I’ve started slogging through all the graffiti transcriptions for my next analysis (see previous post for details), and as a teaser I’m posting the data about quotes found in the Brown University corpus.
Perhaps “plagiarism” is unnecessarily accusatory. Many of the pieces pull from popular culture, a frame of reference ideally shared by writer and reader, such that the reader would likely recognize the source without written attribution, rather than assume that the source of the quote was the writer. That said, I’ve been fooled before by quotes that seemed profound until I Googled them, and there was one example from Brown where a reader expressed interest in marrying the writer of a piece of graffiti, perhaps not realizing the author was W.H. Auden.
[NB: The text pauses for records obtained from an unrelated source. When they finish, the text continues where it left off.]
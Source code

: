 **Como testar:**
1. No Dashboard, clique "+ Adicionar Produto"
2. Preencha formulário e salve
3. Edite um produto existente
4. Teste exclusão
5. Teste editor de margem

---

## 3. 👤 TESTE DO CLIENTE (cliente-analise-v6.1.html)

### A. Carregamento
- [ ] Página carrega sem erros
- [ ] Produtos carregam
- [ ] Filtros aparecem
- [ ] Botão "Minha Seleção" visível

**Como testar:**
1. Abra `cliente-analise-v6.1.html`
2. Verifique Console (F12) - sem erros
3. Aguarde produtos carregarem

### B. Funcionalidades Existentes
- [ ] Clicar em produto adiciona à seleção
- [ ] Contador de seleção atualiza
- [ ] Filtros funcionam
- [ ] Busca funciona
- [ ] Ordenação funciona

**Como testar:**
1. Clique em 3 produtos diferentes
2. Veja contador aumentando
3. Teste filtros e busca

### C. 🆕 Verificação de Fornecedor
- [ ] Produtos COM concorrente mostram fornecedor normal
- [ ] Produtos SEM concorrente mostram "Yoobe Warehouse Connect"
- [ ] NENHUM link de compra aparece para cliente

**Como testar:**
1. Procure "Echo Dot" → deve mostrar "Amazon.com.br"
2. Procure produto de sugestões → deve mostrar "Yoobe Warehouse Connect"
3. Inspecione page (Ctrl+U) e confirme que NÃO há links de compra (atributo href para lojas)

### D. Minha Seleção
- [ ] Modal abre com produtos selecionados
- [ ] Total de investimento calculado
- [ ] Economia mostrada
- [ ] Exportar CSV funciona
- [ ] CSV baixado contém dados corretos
A cursory glance at the other data sets shows that music is the most common source of quotes. I’d guess that at Brown, music is referred to less often than average. With only one data point, it’s hard to determine what does (or doesn’t) make the genre results interesting, but I was surprised to see the strong showing by indie rock, as well as the fact that the three varieties of rock music together make up almost half of the data. Meanwhile, rap and R&B only make up 22% of the data– much lower than I expected.
Another preview: the preliminary average “interestingness” score (out of 3, before I implement category-based weighting) for the Brown graffiti is 1.56. The “Quotes” category described above makes up 14% of the pieces of graffiti that fall in a specific category (i.e. excluding the generic “misc” and “reply” categories). The most common category at Brown? Sex, at 20%.